My new study from LendEDU regarding mortgage trends during the pandemic found 72% of new homeowners cited the coronavirus pandemic as the reason they took out mortgages and became homeowners.

Yet that study also found 55% of new homeowners are now regretting the decision to take out a mortgage and buy a house during this unprecedented time, with 30% citing financial struggles as the source of their regret.

Amongst respondents from Michigan who participated in the LendEDU survey, 80% cited low mortgage interest rates during the pandemic as the reason they decided to become homeowners. 

However, a combined 60% of Michigan poll participants who took out a mortgage during the pandemic are now regretting the decision to do so, with one-third citing newfound financial struggles.
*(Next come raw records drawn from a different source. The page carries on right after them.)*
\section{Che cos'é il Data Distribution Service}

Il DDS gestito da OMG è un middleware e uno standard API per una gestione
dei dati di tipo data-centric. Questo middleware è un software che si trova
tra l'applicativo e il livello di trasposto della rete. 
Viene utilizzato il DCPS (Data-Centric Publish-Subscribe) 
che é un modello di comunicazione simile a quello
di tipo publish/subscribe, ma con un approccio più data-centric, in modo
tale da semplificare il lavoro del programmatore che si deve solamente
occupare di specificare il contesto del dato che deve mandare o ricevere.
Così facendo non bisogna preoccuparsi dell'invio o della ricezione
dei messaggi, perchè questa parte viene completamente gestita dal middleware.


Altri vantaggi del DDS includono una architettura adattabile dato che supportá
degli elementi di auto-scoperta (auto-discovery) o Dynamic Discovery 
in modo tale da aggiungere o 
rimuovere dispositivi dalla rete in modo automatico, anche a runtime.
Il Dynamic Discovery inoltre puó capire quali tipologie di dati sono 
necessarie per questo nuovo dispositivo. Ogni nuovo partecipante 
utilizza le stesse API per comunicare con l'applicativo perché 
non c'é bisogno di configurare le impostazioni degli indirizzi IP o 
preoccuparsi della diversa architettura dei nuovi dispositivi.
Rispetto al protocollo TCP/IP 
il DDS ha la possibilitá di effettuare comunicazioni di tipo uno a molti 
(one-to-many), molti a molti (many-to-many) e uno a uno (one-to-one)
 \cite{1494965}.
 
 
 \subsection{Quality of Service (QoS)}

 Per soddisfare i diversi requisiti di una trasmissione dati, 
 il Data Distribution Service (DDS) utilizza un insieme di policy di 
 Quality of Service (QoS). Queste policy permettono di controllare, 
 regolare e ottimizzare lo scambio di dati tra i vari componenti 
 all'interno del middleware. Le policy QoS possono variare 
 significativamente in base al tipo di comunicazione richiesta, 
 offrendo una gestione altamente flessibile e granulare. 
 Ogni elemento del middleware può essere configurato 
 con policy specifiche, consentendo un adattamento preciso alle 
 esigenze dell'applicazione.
Only 20% of new homeowners from the Great Lakes State thought they made the right decision to buy a house during the coronavirus pandemic.

So, how do you know if taking out a mortgage and becoming a homeowner during the coronavirus pandemic is a trap or savvy financial move?

First off, you should feel absolutely secure in your job because that will ensure you have the financial means to handle monthly mortgage payments.

LendEDU’s study found 17% of homeowners have been struggling to make their monthly home loan payments after getting laid off due to the pandemic recession. That percentage jumped to 23% when just looking at respondents who became homeowners during the pandemic.

Other than being certain about your job during this uncertain time, you should also only take out a mortgage during the pandemic if your monthly mortgage payments are no more than 28% of your monthly household income.

This is a personal finance rule of thumb and ensures you can comfortably make monthly mortgage payments while still having money to handle life’s other obligations.

Third and finally, becoming a homeowner during the coronavirus pandemic should only be an option if you have enough money saved to make a 20% down payment on your mortgage. Not only should this secure you a lower interest rate, but it will also lower your monthly payments and allow you to avoid taking out private mortgage insurance.

With mortgage rates unbelievably low, it can be enticing to jump on homeownership during the pandemic but hastily rushing into the mortgage process can spell financial ruin for years to come.

Before taking the plunge, ensure you have the financials and job security to provide a safety net in the event the pandemic interferes with your plans more than it already has.

Michael Brown is director of communications at LendEDU, a personal finance marketplace based in Hoboken, New Jersey.